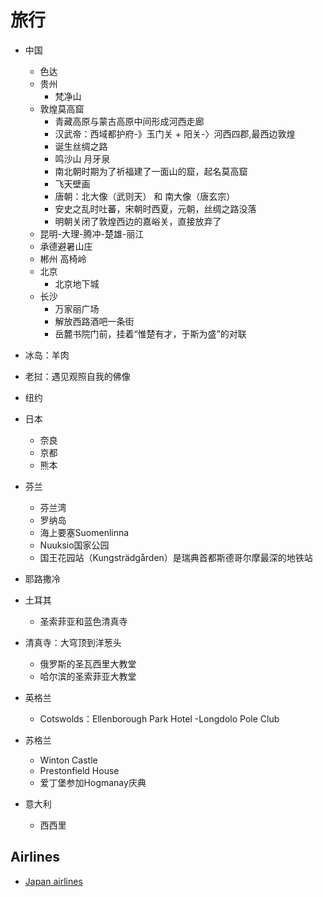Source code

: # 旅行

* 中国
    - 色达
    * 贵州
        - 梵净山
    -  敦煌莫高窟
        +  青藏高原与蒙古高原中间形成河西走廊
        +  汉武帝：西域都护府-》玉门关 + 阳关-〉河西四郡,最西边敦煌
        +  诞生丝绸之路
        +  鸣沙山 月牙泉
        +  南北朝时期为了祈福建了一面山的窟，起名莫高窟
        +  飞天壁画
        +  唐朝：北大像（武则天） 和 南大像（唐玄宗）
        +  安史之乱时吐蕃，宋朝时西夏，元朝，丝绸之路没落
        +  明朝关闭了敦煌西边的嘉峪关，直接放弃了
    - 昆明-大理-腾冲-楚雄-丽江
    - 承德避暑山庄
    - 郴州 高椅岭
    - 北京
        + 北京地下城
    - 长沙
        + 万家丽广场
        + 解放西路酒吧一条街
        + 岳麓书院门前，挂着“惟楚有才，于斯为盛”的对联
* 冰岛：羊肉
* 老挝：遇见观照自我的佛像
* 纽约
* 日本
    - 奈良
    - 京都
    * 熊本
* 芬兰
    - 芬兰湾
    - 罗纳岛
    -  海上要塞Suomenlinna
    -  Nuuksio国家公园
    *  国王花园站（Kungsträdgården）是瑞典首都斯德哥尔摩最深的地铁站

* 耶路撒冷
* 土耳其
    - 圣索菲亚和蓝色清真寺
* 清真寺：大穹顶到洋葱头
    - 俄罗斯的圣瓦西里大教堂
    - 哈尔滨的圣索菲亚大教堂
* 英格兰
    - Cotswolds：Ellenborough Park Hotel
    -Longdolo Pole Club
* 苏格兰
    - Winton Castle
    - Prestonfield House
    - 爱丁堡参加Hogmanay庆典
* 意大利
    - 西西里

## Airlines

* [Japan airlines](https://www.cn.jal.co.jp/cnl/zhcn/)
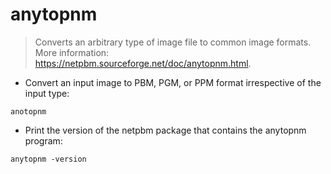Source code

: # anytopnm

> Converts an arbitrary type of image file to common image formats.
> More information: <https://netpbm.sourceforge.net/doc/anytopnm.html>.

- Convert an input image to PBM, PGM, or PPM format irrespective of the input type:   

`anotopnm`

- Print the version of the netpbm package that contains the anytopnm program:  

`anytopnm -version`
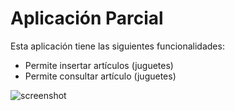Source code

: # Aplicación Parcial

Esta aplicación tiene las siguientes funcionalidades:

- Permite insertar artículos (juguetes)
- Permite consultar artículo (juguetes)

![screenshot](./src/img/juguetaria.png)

================================

- Assignment: Set down all the entries above verbatim, and include none of the pictures.

- Expected answer:
Source code

: # 旅行

* 中国
    - 色达
    * 贵州
        - 梵净山
    -  敦煌莫高窟
        +  青藏高原与蒙古高原中间形成河西走廊
        +  汉武帝：西域都护府-》玉门关 + 阳关-〉河西四郡,最西边敦煌
        +  诞生丝绸之路
        +  鸣沙山 月牙泉
        +  南北朝时期为了祈福建了一面山的窟，起名莫高窟
        +  飞天壁画
        +  唐朝：北大像（武则天） 和 南大像（唐玄宗）
        +  安史之乱时吐蕃，宋朝时西夏，元朝，丝绸之路没落
        +  明朝关闭了敦煌西边的嘉峪关，直接放弃了
    - 昆明-大理-腾冲-楚雄-丽江
    - 承德避暑山庄
    - 郴州 高椅岭
    - 北京
        + 北京地下城
    - 长沙
        + 万家丽广场
        + 解放西路酒吧一条街
        + 岳麓书院门前，挂着“惟楚有才，于斯为盛”的对联
* 冰岛：羊肉
* 老挝：遇见观照自我的佛像
* 纽约
* 日本
    - 奈良
    - 京都
    * 熊本
* 芬兰
    - 芬兰湾
    - 罗纳岛
    -  海上要塞Suomenlinna
    -  Nuuksio国家公园
    *  国王花园站（Kungsträdgården）是瑞典首都斯德哥尔摩最深的地铁站

* 耶路撒冷
* 土耳其
    - 圣索菲亚和蓝色清真寺
* 清真寺：大穹顶到洋葱头
    - 俄罗斯的圣瓦西里大教堂
    - 哈尔滨的圣索菲亚大教堂
* 英格兰
    - Cotswolds：Ellenborough Park Hotel
    -Longdolo Pole Club
* 苏格兰
    - Winton Castle
    - Prestonfield House
    - 爱丁堡参加Hogmanay庆典
* 意大利
    - 西西里

## Airlines

* [Japan airlines](https://www.cn.jal.co.jp/cnl/zhcn/)
Source code

: # anytopnm

> Converts an arbitrary type of image file to common image formats.
> More information: <https://netpbm.sourceforge.net/doc/anytopnm.html>.

- Convert an input image to PBM, PGM, or PPM format irrespective of the input type:   

`anotopnm`

- Print the version of the netpbm package that contains the anytopnm program:  

`anytopnm -version`
Source code

: # Aplicación Parcial

Esta aplicación tiene las siguientes funcionalidades:

- Permite insertar artículos (juguetes)
- Permite consultar artículo (juguetes)

![screenshot](./src/img/juguetaria.png)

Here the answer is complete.